Lintasan pikiran yang saya pakai untuk pembuka artikel ini tercipta saat melihat proses pembuatan mie oleh Pak Herman. Terkagum-kagum saya melihat beliau mengulen adonan mie dengan tenaga manual. Tangan-tangan tuanya begitu lincah mengolah dari masih berupa tepung hingga jadi mie yang siap berpindah ke konsumen.
Beli mie di sini, selalu fresh lho. Saat kami datang dan memesan, ya saat itu mienya baru dibuatkan. Jadi harus sabar menanti. Tanpa pengawet dan bahan kimia lainnya. Punya saya masih anteng di freezer, belum sempat diolah. Nanti kalau udah saya masak, bakalan diupdate lagi ya untuk rasanya.


Icip-icip Kuliner Khas Timur Tengah
Sudah puas jajan Mie dan aneka penganan jadul di seputar Jl.Roda – Gang Aut, kami berpindah ke seputaran Alun-alun Empang, menghampiri aneka penganan khas Timur Tengah di Ka Nung Bogor yang sudah mulai berjualan sejak 1974. Menyediakan beragam frozen food seperti roti cane, samosa, pastel, aneka bumbu instant dan segala derivasinya. Kami juga sempat masuk ke dapur produksinya. Istimewanya, beberapa pegawai di sini adalah disabilitas. Wow, salut banget lihat adik-adik yang sangat terampil dan produktif ini.


Saat tiba di Ka Nung, kami langsung disuguhi bubur syurbah, bisa pilih dengan campuran daging ayam atau kambing. Dagingnya dimasak bersama bubur. Bubur Syurbah ini adalah bubur khas Arab yang aslinya di sana terbuat dari gandum. Tapi karena agak susah menemukan gandum di Indonesia maka bisa digangi dengan havermout atau beras biasa.
Umumnya bubur syurbah hanya ditemukan saat bulan Ramadhan. Disajikan usai shalat Tarawih, panas-panas. Dengan paduan rempah dan aneka bumbu khas Arab menjadikan rasanya unik dan enak dinikmati. Bikin jatuh cinta sejak suapan pertama. Teksturnya kenyal, berwarna kuning yang berasal dari bumbunya. Dimakan dengan toping bawang goreng dan tambahan sedikit sambal jika suka pedas. Nikmat sekali. Huhu… jujur saya pengen nambah rasanya. Tapi malu euy.

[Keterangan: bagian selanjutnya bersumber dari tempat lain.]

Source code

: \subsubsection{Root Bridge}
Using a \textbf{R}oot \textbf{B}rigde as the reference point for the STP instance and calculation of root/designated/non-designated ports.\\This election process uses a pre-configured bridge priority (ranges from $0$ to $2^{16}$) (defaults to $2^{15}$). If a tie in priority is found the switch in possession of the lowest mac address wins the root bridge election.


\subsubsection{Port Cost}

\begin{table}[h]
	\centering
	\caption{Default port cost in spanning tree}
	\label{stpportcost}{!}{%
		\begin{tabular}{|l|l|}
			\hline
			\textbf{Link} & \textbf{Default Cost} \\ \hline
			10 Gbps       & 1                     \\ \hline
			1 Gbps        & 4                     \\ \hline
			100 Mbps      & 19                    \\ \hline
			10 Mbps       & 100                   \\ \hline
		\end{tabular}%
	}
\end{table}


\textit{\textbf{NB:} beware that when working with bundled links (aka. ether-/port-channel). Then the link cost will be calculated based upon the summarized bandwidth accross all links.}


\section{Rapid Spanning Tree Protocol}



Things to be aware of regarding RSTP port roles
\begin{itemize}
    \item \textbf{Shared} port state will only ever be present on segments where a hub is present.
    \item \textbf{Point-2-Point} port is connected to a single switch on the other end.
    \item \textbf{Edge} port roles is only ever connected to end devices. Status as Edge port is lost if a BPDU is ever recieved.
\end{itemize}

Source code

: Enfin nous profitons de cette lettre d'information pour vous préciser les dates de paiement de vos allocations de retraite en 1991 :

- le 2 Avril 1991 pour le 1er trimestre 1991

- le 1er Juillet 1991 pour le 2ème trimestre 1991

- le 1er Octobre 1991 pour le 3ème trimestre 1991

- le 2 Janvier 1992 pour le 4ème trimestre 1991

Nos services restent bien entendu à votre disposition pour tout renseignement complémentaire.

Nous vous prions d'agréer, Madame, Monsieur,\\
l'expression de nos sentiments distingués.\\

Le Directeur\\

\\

Di sini juga kami menikmati samosa, martabak, roti cane dan dodol arab. Kalau biasanya kita mengenal dodol garut, dodol betawi, dodol cina, kali ini ada dodol arab. Berbeda dengan dodol daerah lain yang umumnya terbuat dari ketan atau tepung beras, dodol arab terbuat dari tepung terigu yang ditambahi bumbu rempah.
“Ini dodol rasa nasi kebuli!” kata seorang kawan saat mencicipinya. Saya yang awalnya agak ragu mencoba, jadi ikutan tergoda buat nyicip. Dan sayapun setuju dengan ungkapan kawan tadi. Dodol dengan rasa rempah. Bukan sekedar manis. Unik banget.
Dan ya, sebagian peserta trip kali ini adalah emak-emak. Begitu masuk ke ruang penjualan frozen food, pada kalap dong. Langsung ngeborong. Bahkan ada seorang kawan yang berbelanja sampai di atas 500 ribu. Dahsyat. Emak-emak memang gak ada lawan hahaha.
Tetap Eksis dengan Cita Rasa Otentik
Mengunjungi aneka kuliner legendaris ini seolah mengajak saya menyusuri lorong waktu. Mencoba membayangkan masa dimana usaha ini mulai dibangun. Di masa Indonesia belum merdeka. Masa dimana semua berbaur bersama. Keturunan Eropa (Belanda), peranakan Cina, Pribumi dan Timur Tengah. Hidup berdampingan dan tetap bertahan turun temurun meneruskan usaha keluarga.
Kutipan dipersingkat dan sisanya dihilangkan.